Since April 2, 2016, based on the situation in the NKR border regions, in the border regions of the NKR, he headed the "Militia volunteer units". From May 4 to May 25 of the same year he was at the disposal of the Command of the NKR Defense Army on the front line.

From April 2019 to January 2020 he was the Deputy Chairman of the Board of the RA Union of Volunteers "Yerkrapah".

On September 29, 2020, from September 29 to October 30, 2020, by the orders of the Ministry of Defense of the Republic of Armenia and the Artsakh Defense Army Participated in the defense of Karakhambeli (Fizuli) with the second battalion in the Hadrut Defense Regiment, performed combat tasks and necessary actions. The battle line was kept intact throughout those areas. They left the combat position after a special command. He was injured on October 28.

== Awards and honours ==

On September 21, 1996, he was awarded the Medal  "For Combat Service" by the Decree of the President of the Republic of Armenia.
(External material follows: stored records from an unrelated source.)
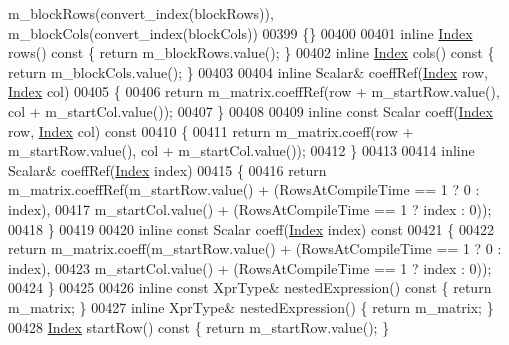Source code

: \begin{DoxyCode}
      m\_blockRows(convert\_index(blockRows)), m\_blockCols(convert\_index(blockCols))
00399     \{\}
00400 
00401     \textcolor{keyword}{inline} \hyperlink{group___core___module_a554f30542cc2316add4b1ea0a492ff02}{Index} rows()\textcolor{keyword}{ const }\{ \textcolor{keywordflow}{return} m\_blockRows.value(); \}
00402     \textcolor{keyword}{inline} \hyperlink{group___core___module_a554f30542cc2316add4b1ea0a492ff02}{Index} cols()\textcolor{keyword}{ const }\{ \textcolor{keywordflow}{return} m\_blockCols.value(); \}
00403 
00404     \textcolor{keyword}{inline} Scalar& coeffRef(\hyperlink{group___core___module_a554f30542cc2316add4b1ea0a492ff02}{Index} row, \hyperlink{group___core___module_a554f30542cc2316add4b1ea0a492ff02}{Index} col)
00405     \{
00406       \textcolor{keywordflow}{return} m\_matrix.coeffRef(row + m\_startRow.value(), col + m\_startCol.value());
00407     \}
00408 
00409     \textcolor{keyword}{inline} \textcolor{keyword}{const} Scalar coeff(\hyperlink{group___core___module_a554f30542cc2316add4b1ea0a492ff02}{Index} row, \hyperlink{group___core___module_a554f30542cc2316add4b1ea0a492ff02}{Index} col)\textcolor{keyword}{ const}
00410 \textcolor{keyword}{    }\{
00411       \textcolor{keywordflow}{return} m\_matrix.coeff(row + m\_startRow.value(), col + m\_startCol.value());
00412     \}
00413 
00414     \textcolor{keyword}{inline} Scalar& coeffRef(\hyperlink{group___core___module_a554f30542cc2316add4b1ea0a492ff02}{Index} index)
00415     \{
00416       \textcolor{keywordflow}{return} m\_matrix.coeffRef(m\_startRow.value() + (RowsAtCompileTime == 1 ? 0 : index),
00417                                m\_startCol.value() + (RowsAtCompileTime == 1 ? index : 0));
00418     \}
00419 
00420     \textcolor{keyword}{inline} \textcolor{keyword}{const} Scalar coeff(\hyperlink{group___core___module_a554f30542cc2316add4b1ea0a492ff02}{Index} index)\textcolor{keyword}{ const}
00421 \textcolor{keyword}{    }\{
00422       \textcolor{keywordflow}{return} m\_matrix.coeff(m\_startRow.value() + (RowsAtCompileTime == 1 ? 0 : index),
00423                             m\_startCol.value() + (RowsAtCompileTime == 1 ? index : 0));
00424     \}
00425 
00426     \textcolor{keyword}{inline} \textcolor{keyword}{const} XprType& nestedExpression()\textcolor{keyword}{ const }\{ \textcolor{keywordflow}{return} m\_matrix; \}
00427     \textcolor{keyword}{inline} XprType& nestedExpression() \{ \textcolor{keywordflow}{return} m\_matrix; \}
00428     \hyperlink{group___core___module_a554f30542cc2316add4b1ea0a492ff02}{Index} startRow()\textcolor{keyword}{ const }\{ \textcolor{keywordflow}{return} m\_startRow.value(); \}

\end{DoxyCode}
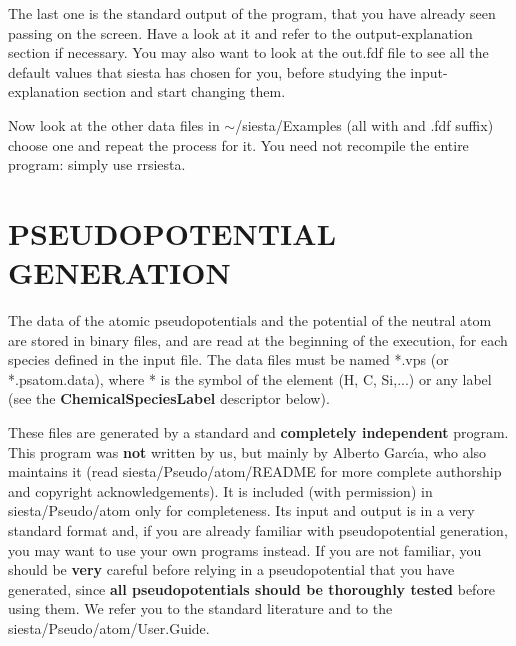 The last one is the standard output of the program, that you
have already seen passing on the screen. Have a look at it
and refer to the output-explanation section if necessary.
You may also want to look at the out.fdf file to see all
the default values that siesta has chosen for you, before
studying the input-explanation section and start changing them.

Now look at the other data files in $\sim$/siesta/Examples
(all with and .fdf suffix) choose one and repeat the process for it.
You need not recompile the entire program: simply use 
rrsiesta.



\section{PSEUDOPOTENTIAL GENERATION}


The data of the atomic pseudopotentials and the potential
of the neutral atom are stored in binary files, and
are read at the beginning of the execution, for each
species defined in the input file. The data files must
be named *.vps (or *.psatom.data), where * is the symbol of the
element (H, C, Si,...) or any label (see the 
{\bf ChemicalSpeciesLabel}
descriptor below).

These files are generated by a standard and {\bf completely independent}
program. This program was {\bf not} written by us, but mainly by 
Alberto Garc\'{\i}a, who also maintains it
(read siesta/Pseudo/atom/README for more complete authorship and 
copyright acknowledgements).
It is included (with permission) in siesta/Pseudo/atom only for
completeness. Its input and output is in a very standard format and,
if you are already familiar with pseudopotential generation, you may want 
to use your own programs instead. If you are not familiar, you should
be {\bf very} careful before relying in a pseudopotential that you
have generated, since {\bf all pseudopotentials should be thoroughly
tested} before using them. We refer you to the standard literature
and to the siesta/Pseudo/atom/User.Guide.



%



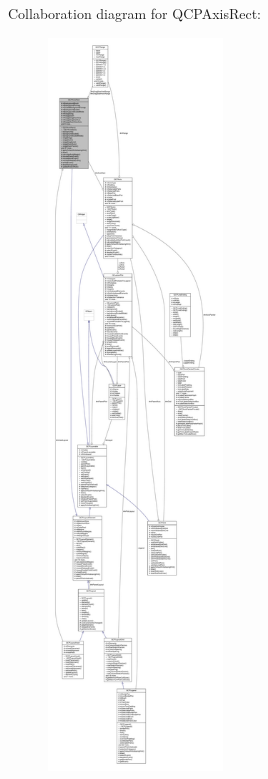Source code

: Collaboration diagram for Q\+C\+P\+Axis\+Rect\+:\nopagebreak
\begin{figure}[H]
\begin{center}
\leavevmode
\includegraphics[height=550pt]{class_q_c_p_axis_rect__coll__graph}
\end{center}
\end{figure}
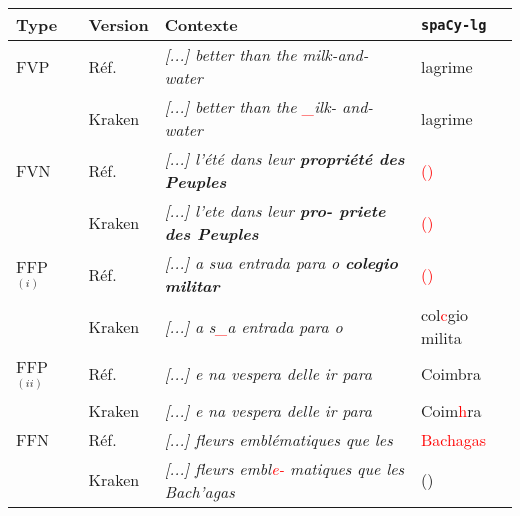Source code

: 
\scriptsize{
\begin{tabular}{|l|l|l|l|}
\hline
Type &Version & Contexte & \texttt{spaCy-lg} \\
\hline
\hline
FVP&Réf. &\textit{[...] better than the milk-and-water}& lagrime\\
&Kraken &\textit{[...] better than the \textcolor{red}{\_}ilk-
and-water}& lagrime \\
\hline
FVN&Réf. & \textit{[...] l'été dans leur \textbf{propriété des Peuples}}& \textcolor{red}{()} \\
&Kraken &\textit{[...] l'ete dans leur \textbf{pro-
priete des Peuples}}& \textcolor{red}{()} \\
\hline
\hline
FFP $^{(i)}$&Réf. &\textit{[...] a sua entrada para o \textbf{colegio militar}}& \textcolor{red}{()} \\
&Kraken &\textit{[...] a s\textcolor{red}{\_}a entrada para
o }& col\textcolor{red}{c}gio milita \\
FFP $^{(ii)}$&Réf. & \textit{[...] e na vespera delle ir para}
&Coimbra \\
&Kraken & \textit{[...] e na vespera delle ir para} &Coim\textcolor{red}{h}ra \\
\hline
FFN&Réf. & \textit{[...] fleurs emblématiques que les }& \textcolor{red}{Bachagas} \\
&Kraken & \textit{[...] fleurs embl\textcolor{red}{e-}
matiques que les Bach'agas}& () \\
\hline
\end{tabular}}


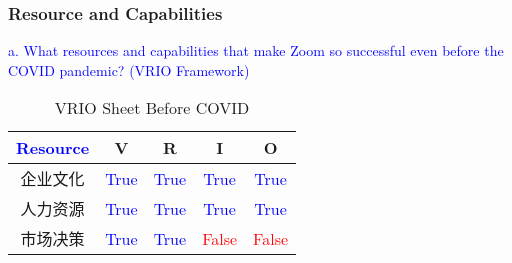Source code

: \documentclass{beamer}
\begin{document}
\begin{frame}[allowframebreaks]
\frametitle{Resource and Capabilities}
\textcolor{blue}{a. What resources and capabilities that make Zoom so successful even before the COVID pandemic? (VRIO Framework)}
\begin{table}
\begin{tabular}{c c c c c}
\toprule
\textcolor{blue}{\textbf{Resource}} & \textbf{V} & \textbf{R} & \textbf{I} & \textbf{O} \\
\midrule
企业文化  & \textcolor{blue}{True} & \textcolor{blue}{True} & \textcolor{blue}{True} & \textcolor{blue}{True}\\
人力资源 & \textcolor{blue}{True} & \textcolor{blue}{True} & \textcolor{blue}{True} & \textcolor{blue}{True}\\
市场决策 & \textcolor{blue}{True} & \textcolor{blue}{True} & \textcolor{red}{False} & \textcolor{red}{False}\\
\bottomrule
\end{tabular}
\caption{VRIO Sheet Before COVID}
\end{table}




\end{frame}
\end{document}
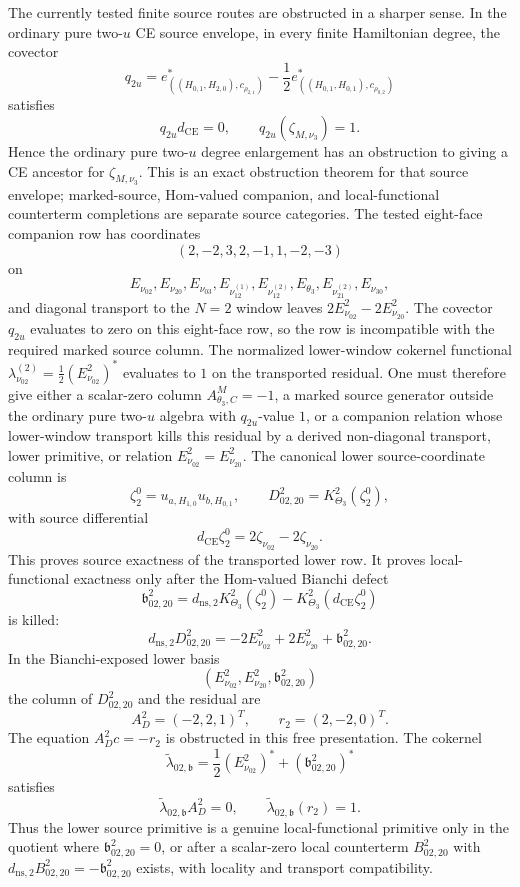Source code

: \documentclass[11pt]{memoir}
\begin{document}
\begin{prop}
  The currently tested finite source routes are obstructed in a sharper
  sense.  In the ordinary pure two-\(u\) CE source envelope, in every
  finite Hamiltonian degree, the covector
  \[
    q_{2u}
    =
    e^*_{((H_{0,1},H_{2,0}),c_{\rho_{2,1}})}
    -\frac12
    e^*_{((H_{0,1},H_{0,1}),c_{\rho_{0,2}})}
  \]
  satisfies
  \[
    q_{2u}d_{\mathrm{CE}}=0,\qquad
    q_{2u}(\zeta_{M,\nu_3})=1.
  \]
  Hence the ordinary pure two-\(u\) degree enlargement has an obstruction to
  giving a CE ancestor for \(\zeta_{M,\nu_3}\).  This is an exact
  obstruction theorem for that source envelope; marked-source, Hom-valued
  companion, and local-functional counterterm completions are separate
  source categories.  The
  tested eight-face companion row has coordinates
  \[
    (2,-2,3,2,-1,1,-2,-3)
  \]
  on
  \[
    E_{\nu_{02}},E_{\nu_{20}},E_{\nu_{03}},
    E_{\nu_{12}^{(1)}},E_{\nu_{12}^{(2)}},
    E_{\theta_3},E_{\nu_{21}^{(2)}},E_{\nu_{30}},
  \]
  and diagonal transport to the \(N=2\) window leaves
  \(2E^2_{\nu_{02}}-2E^2_{\nu_{20}}\).  The covector
  \(q_{2u}\) evaluates to zero on this eight-face row, so the row is
  incompatible with the required marked source column.  The normalized lower-window
  cokernel functional
  \(\lambda^{(2)}_{\nu_{02}}=\frac12(E^2_{\nu_{02}})^*\) evaluates to
  \(1\) on the transported residual.  One must therefore give
  either a scalar-zero column \(A^M_{\theta_3,C}=-1\), a marked source
  generator outside the ordinary pure two-\(u\) algebra with
  \(q_{2u}\)-value \(1\), or a companion relation whose lower-window
  transport kills this residual by a derived non-diagonal transport,
  lower primitive, or relation \(E^2_{\nu_{02}}=E^2_{\nu_{20}}\).  The
  canonical lower source-coordinate column is
  \[
    \zeta^0_2=u_{a,H_{1,0}}u_{b,H_{0,1}},
    \qquad
    D^2_{02,20}
    =
    K^2_{\Theta_3}(\zeta^0_2),
  \]
  with source differential
  \[
    d_{\mathrm{CE}}\zeta^0_2
    =
    2\zeta_{\nu_{02}}-2\zeta_{\nu_{20}}.
  \]
  This proves source exactness of the transported lower row.  It proves
  local-functional exactness only after the Hom-valued Bianchi defect
  \[
    \mathfrak b^2_{02,20}
    =
    d_{\mathrm{ns},2}K^2_{\Theta_3}(\zeta^0_2)
    -
    K^2_{\Theta_3}(d_{\mathrm{CE}}\zeta^0_2)
  \]
  is killed:
  \[
    d_{\mathrm{ns},2}D^2_{02,20}
    =
    -2E^2_{\nu_{02}}+2E^2_{\nu_{20}}
    +\mathfrak b^2_{02,20}.
  \]
  In the Bianchi-exposed lower basis
  \[
    (E^2_{\nu_{02}},E^2_{\nu_{20}},\mathfrak b^2_{02,20})
  \]
  the column of \(D^2_{02,20}\) and the residual are
  \[
    A_D^2=(-2,2,1)^T,\qquad r_2=(2,-2,0)^T .
  \]
  The equation \(A_D^2c=-r_2\) is obstructed in this free
  presentation.  The cokernel
  \[
    \widetilde\lambda_{02,\mathfrak b}
    =
    \frac12(E^2_{\nu_{02}})^*
    +(\mathfrak b^2_{02,20})^*
  \]
  satisfies
  \[
    \widetilde\lambda_{02,\mathfrak b}A_D^2=0,\qquad
    \widetilde\lambda_{02,\mathfrak b}(r_2)=1.
  \]
  Thus the lower source primitive is a genuine local-functional primitive
  only in the quotient where \(\mathfrak b^2_{02,20}=0\), or after a
  scalar-zero local counterterm \(B^2_{02,20}\) with
  \(d_{\mathrm{ns},2}B^2_{02,20}=-\mathfrak b^2_{02,20}\) exists,
  with locality and transport compatibility.


\end{prop}
\end{document}
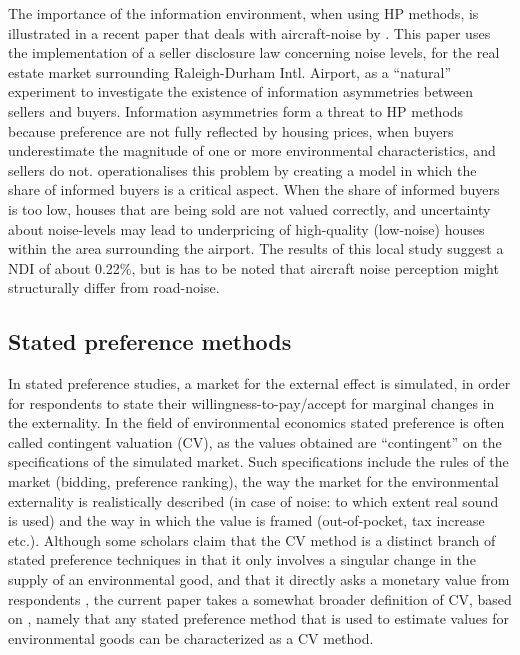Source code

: \documentclass[a4paper]{scrartcl}
\begin{document}
The importance of the information environment, when using HP methods, is illustrated in a recent paper that deals with aircraft-noise by \cite{Pope2008}. This paper uses the implementation of a seller disclosure law concerning noise levels, for the real estate market surrounding Raleigh-Durham Intl. Airport, as a “natural” experiment to investigate the existence of information asymmetries between sellers and buyers.  Information asymmetries form a threat to HP methods because preference are not fully reflected by housing prices, when buyers underestimate the magnitude of one or more environmental characteristics, and sellers do not. \cite{Pope2008} operationalises this problem by creating a model in which the share of informed buyers is a critical aspect. When the share of informed buyers is too low, houses that are being sold are not valued correctly, and uncertainty about noise-levels may lead to underpricing of high-quality (low-noise) houses within the area surrounding the airport. The results of this local study suggest a NDI of about 0.22\%, but is has to be noted that aircraft noise perception might structurally differ from road-noise.

\subsection{Stated preference methods}

In stated preference studies, a market for the external effect is simulated, in order for respondents to state their willingness-to-pay/accept for marginal changes in the externality. In the field of environmental economics stated preference is often called contingent valuation (CV), as the values obtained are “contingent” on the specifications of the simulated market. Such specifications include the rules of the market (bidding, preference ranking), the way the market for the environmental externality is realistically described (in case of noise: to which extent real sound is used) and the way in which the value is framed (out-of-pocket, tax increase etc.)\citep{Carson2005}. Although some scholars claim that the CV method is a distinct branch of stated preference techniques in that it only involves a singular change in the supply of an environmental good, and that it directly asks a monetary value from respondents \citep{Wardman2004}, the current paper takes a somewhat broader definition of CV, based on \cite{Carson2005}, namely that any stated preference method that is used to estimate values for environmental goods can be characterized as a CV method.
\end{document}
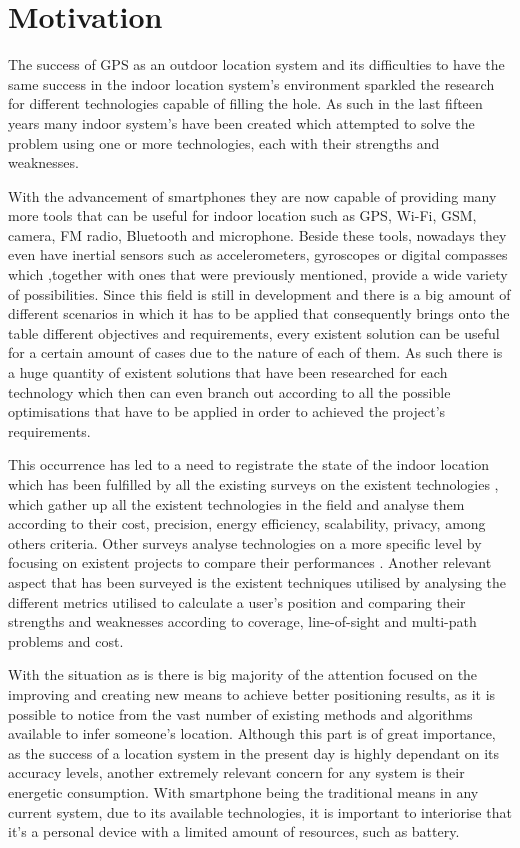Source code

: \section{Motivation}
\label{sec:int_motivation}

The success of \ac{GPS} as an outdoor location system and its difficulties to have the same success in the indoor location system's environment sparkled the research for different technologies capable of filling the hole. As such in the last fifteen years many indoor system's have been created which attempted to solve the problem using one or more technologies, each with their strengths and weaknesses. 

With the advancement of smartphones they are now capable of providing many more tools that can be useful for indoor location such as GPS, Wi-Fi, GSM, camera, FM radio, Bluetooth and microphone. Beside these tools, nowadays they even have inertial sensors such as accelerometers, gyroscopes or digital compasses which ,together with ones that were previously mentioned, provide a wide variety of possibilities. Since this field is still in development and there is a big amount of different scenarios in which it has to be applied that consequently brings onto the table different objectives and requirements, every existent solution can be useful for a certain amount of cases due to the nature of each of them. As such there is a huge quantity of existent solutions that have been researched for each technology which then can even branch out according to all the possible optimisations that have to be applied in order to achieved the project's requirements.

This occurrence has led to a need to registrate the state of the indoor location which has been fulfilled by all the existing surveys on the existent technologies \cite{survey1, surveythesis}, which gather up all the existent technologies in the field and analyse them according to their cost, precision, energy efficiency, scalability, privacy, among others criteria. Other surveys analyse technologies on a more specific level by focusing on existent projects to compare their performances \cite{surveywireless}. Another relevant aspect that has been surveyed is the existent techniques utilised \cite{reviewtechniques, survey2, survey3} by analysing the different metrics utilised to calculate a user's position and comparing their strengths and weaknesses according to coverage, line-of-sight and multi-path problems and cost.  

With the situation as is there is big majority of the attention focused on the improving and creating new means to achieve better positioning results, as it is possible to notice from the vast number of existing methods and algorithms available to infer someone's location. Although this part is of great importance, as the success of a location system in the present day is highly dependant on its accuracy levels, another extremely relevant concern for any system is their energetic consumption. With smartphone being the traditional means in any current system, due to its available technologies, it is important to interiorise that it's a personal device with a limited amount of resources, such as battery.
On November 22, 1997, he was awarded the Medal of "Marshal Baghramyan" by the Decree of the RA Defense Minister.

On May 8, 2001, he was awarded the "Maternal Gratitude" Medal by the NKR.

On May 14, 2002, he was awarded the Medal of "Courage" by the President of the NKR.

On May 8, 2003, he was awarded "Sparapet Vazgen Sargsyan" Medal by the Decree of the RA Defense Minister.

On June 21, 2003, the President of the NKR awarded him the "Battle Cross" Order of 1st degree.

On June 11, 2007, he wasawarded the "Garegin Nzhdeh Medal of the Ministry of Defense of the Republic of Armenia.

On July 1, 2016, he was awarded the "Andranik Ozanyan" Medal of the Ministry of Defense of the Republic of Armenia.

He was twice awarded with a nominal weapon by the Prime Minister of the Republic of Armenia. The NKR Defense Army also awarded him with personal weapons.

By the Decree of the President of the Republic of Armenia dated January 23, 2017 he was awarded the Medal of "Courage".

On 29 October 2020, by the decree of the President of the Republic of Artsakh Arayik Harutyunyan, Suren Barseghyan has been awarded the title of Hero of Artsakh.

In compliance with my decision, for exclusive services shown to the Republic of Artsakh in ensuring the defense and security of the Motherland, for courage and personal bravery Suren Barseghyan will be conferred the highest title of the "Hero of Artsakh". Suren Barseghyan has been in combat positions with a volunteer detachment since September 29. The detachment formed in Yerevan, led by the commander, authored many heroic military operations, pushing back the enemy, and inflicting numerous losses. Most of the fellows-in-arms are presented to awards as well. Honor and glory to all our defenders of the Motherland!